Another possibility is that because dogs spend time outdoors, they bring in various types of dirt and germs, which positively impact humans’ “bacterial microbiome,” the so-called “good” microbes that reside in the gut. Finally, a dog provides a chance to interact with people during walks, thus increasing social contacts, which have been shown to reduce stress levels.
Another earlier study by the Minnesota Stroke Institute followed more than 4,000 cat owners for 10 years. It showed that those who kept cats significantly decreased the chance of dying from heart disease. Another study found that cat owners had a decreased risk of cardiovascular diseases, including stroke and heart attack.
But wait, there’s more
As if all this wasn’t enough to thank our pets for, now a new study finds that for patients experiencing pain in the emergency room, just 10 minutes spent with a dog could reduce their pain.
The study, published this month in the journal PLOS One, surveyed more than 200 emergency room patients, who rated their pain on a scale of one to 10 (10 being the highest level). Half of the group was allowed to spend 10 minutes with a therapy dog, while half did not.
Those who were able to interact with the dog reported their pain levels had dropped after the interaction.
Jessica Chubak, senior investigator with the Kaiser Permanente Washington Health Research Institute, who was not involved in the study, told CNN that the researchers’ methodology was solid, and the results were promising.
“Our current understanding of the effects of therapy dog visits in emergency department settings is fairly limited,” she told CNN in an email. “So it is particularly important to have more research in this area.”
The human-animal health connection is so strong that the National Institutes of Health (NIH) is funding a series of studies in partnership with the Mars Corporation’s WALTHAM Centre for Pet Nutrition to try to determine more about the benefits of owning a pet.
“There’s not one answer about how a pet can help somebody with a specific condition,” said Dr. Layla Esposito, who oversees NIH’s Human-Animal Interaction Research Program.
“Is your goal to increase physical activity? Then you might benefit from owning a dog,” she said. “You have to walk a dog several times a day and you’re going to increase physical activity. If your goal is reducing stress, sometimes watching fish swim can result in a feeling of calmness. So there’s no one type fits all.”
All pets help
This seems to confirm a 2020 survey of people who acquired a pet during the pandemic. Whether the pet was a cat, dog, small mammal, or even fish, more than 90 percent of the 6,000 respondents said the animal helped them cope better emotionally during the lockdown.
“We . . . discovered in this study [that] the strength of the emotional bond with pets did not statistically differ by animal species, meaning that people in our sample felt on average as emotionally close to, for example, their guinea pig as they felt to their dog,” study author Dr.
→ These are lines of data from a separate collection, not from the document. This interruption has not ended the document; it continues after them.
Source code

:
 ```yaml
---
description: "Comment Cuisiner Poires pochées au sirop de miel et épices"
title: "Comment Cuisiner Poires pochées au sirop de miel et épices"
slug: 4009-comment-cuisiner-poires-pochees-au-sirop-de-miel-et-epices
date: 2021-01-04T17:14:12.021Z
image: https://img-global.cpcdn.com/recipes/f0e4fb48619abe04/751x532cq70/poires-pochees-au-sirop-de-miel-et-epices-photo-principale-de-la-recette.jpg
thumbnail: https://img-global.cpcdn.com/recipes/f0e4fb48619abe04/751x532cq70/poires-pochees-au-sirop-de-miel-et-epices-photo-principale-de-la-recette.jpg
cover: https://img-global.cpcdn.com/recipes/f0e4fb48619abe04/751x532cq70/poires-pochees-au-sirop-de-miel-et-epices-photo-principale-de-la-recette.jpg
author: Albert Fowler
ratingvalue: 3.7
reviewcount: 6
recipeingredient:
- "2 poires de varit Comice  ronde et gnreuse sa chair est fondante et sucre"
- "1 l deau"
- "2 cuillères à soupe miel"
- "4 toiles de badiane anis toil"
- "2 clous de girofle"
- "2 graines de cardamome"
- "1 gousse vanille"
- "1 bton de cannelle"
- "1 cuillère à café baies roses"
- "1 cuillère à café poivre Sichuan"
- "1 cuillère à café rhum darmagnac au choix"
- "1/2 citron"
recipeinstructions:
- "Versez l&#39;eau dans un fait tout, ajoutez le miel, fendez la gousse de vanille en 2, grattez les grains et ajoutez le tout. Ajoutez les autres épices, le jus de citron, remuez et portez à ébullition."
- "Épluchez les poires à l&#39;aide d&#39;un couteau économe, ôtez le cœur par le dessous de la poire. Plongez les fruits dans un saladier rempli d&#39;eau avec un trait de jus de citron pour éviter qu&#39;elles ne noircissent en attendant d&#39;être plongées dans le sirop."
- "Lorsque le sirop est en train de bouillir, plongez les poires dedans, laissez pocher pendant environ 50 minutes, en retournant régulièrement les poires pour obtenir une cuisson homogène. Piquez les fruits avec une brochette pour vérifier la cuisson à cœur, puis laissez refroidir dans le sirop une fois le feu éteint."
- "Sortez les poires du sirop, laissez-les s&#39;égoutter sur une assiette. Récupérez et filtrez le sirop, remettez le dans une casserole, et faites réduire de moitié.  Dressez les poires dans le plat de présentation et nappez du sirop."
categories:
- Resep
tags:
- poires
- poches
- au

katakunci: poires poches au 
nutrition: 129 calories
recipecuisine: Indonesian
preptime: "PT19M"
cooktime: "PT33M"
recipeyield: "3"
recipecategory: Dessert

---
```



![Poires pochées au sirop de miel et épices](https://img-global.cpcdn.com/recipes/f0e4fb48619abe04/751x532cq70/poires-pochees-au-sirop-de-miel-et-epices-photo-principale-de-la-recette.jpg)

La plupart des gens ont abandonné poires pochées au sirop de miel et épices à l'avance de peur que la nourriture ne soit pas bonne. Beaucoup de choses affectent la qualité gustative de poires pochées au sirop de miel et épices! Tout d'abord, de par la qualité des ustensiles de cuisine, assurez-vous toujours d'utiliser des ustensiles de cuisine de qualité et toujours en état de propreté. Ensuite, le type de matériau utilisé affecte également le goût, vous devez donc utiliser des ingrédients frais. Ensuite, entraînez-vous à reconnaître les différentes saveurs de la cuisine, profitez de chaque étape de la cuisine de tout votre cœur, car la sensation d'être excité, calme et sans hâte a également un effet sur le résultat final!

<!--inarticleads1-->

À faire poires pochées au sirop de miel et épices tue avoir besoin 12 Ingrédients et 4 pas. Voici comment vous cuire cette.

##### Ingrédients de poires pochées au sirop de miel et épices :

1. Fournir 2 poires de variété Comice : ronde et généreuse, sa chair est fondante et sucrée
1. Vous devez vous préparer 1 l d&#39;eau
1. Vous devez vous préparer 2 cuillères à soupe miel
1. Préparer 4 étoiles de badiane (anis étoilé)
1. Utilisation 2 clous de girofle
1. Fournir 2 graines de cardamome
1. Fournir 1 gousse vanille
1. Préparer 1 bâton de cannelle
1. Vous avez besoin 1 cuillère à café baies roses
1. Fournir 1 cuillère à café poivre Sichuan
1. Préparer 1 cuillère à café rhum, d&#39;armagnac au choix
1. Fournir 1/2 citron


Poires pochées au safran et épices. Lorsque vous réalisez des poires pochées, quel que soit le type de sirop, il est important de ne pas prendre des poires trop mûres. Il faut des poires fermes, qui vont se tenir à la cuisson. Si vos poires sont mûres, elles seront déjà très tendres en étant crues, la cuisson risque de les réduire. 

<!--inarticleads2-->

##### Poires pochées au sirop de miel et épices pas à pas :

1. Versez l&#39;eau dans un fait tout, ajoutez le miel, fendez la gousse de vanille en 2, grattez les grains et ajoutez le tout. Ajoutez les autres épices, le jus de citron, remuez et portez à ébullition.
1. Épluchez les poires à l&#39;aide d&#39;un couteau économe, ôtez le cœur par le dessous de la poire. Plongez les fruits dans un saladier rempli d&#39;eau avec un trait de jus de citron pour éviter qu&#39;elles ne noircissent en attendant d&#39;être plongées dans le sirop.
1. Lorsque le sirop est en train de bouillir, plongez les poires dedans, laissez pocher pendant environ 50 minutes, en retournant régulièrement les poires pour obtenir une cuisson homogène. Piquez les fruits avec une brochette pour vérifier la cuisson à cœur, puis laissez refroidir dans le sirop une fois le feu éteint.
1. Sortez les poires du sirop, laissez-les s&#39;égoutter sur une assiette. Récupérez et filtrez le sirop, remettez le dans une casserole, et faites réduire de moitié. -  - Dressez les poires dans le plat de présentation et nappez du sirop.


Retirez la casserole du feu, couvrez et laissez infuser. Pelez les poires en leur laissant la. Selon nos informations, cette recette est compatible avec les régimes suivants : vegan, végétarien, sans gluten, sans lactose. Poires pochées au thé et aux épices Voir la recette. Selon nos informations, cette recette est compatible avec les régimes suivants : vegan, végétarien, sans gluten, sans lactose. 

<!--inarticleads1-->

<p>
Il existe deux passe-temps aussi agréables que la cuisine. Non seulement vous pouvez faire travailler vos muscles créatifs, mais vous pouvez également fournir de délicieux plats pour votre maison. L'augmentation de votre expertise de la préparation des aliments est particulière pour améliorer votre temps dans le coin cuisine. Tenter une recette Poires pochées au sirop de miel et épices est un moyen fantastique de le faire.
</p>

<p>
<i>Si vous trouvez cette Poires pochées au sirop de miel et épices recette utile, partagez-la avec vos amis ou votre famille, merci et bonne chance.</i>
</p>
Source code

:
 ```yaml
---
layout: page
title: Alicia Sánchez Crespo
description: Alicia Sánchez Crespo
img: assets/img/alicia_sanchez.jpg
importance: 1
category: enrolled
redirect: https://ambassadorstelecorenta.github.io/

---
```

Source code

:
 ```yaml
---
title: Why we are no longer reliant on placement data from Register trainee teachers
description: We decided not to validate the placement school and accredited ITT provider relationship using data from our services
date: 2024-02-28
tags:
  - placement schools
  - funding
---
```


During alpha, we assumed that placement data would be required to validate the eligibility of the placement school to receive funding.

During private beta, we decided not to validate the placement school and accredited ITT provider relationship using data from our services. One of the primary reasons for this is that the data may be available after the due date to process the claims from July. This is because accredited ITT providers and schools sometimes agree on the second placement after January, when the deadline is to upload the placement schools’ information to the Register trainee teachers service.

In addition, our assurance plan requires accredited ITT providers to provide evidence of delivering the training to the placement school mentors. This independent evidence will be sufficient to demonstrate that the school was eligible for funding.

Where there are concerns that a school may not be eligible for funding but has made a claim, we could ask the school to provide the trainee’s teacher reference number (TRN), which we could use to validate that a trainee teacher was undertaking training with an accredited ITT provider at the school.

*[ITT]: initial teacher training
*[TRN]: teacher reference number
Elena Ratschen of the Department of Health Sciences University of York in the U.K., said in a statement.
If you think a pet can improve your life, we recommend you research the type of animal you’re thinking of getting. One researcher suggests that people should consider the time and financial investments involved, as well as whether it’s a good fit for your family.
“It is important that everyone appreciates their pet’s needs, too, as our other work shows failing to meet these can have a detrimental effect for both people and their pets,” Professor Daniel Mills, of the School of Life Sciences at the University of Lincoln, said in a statement.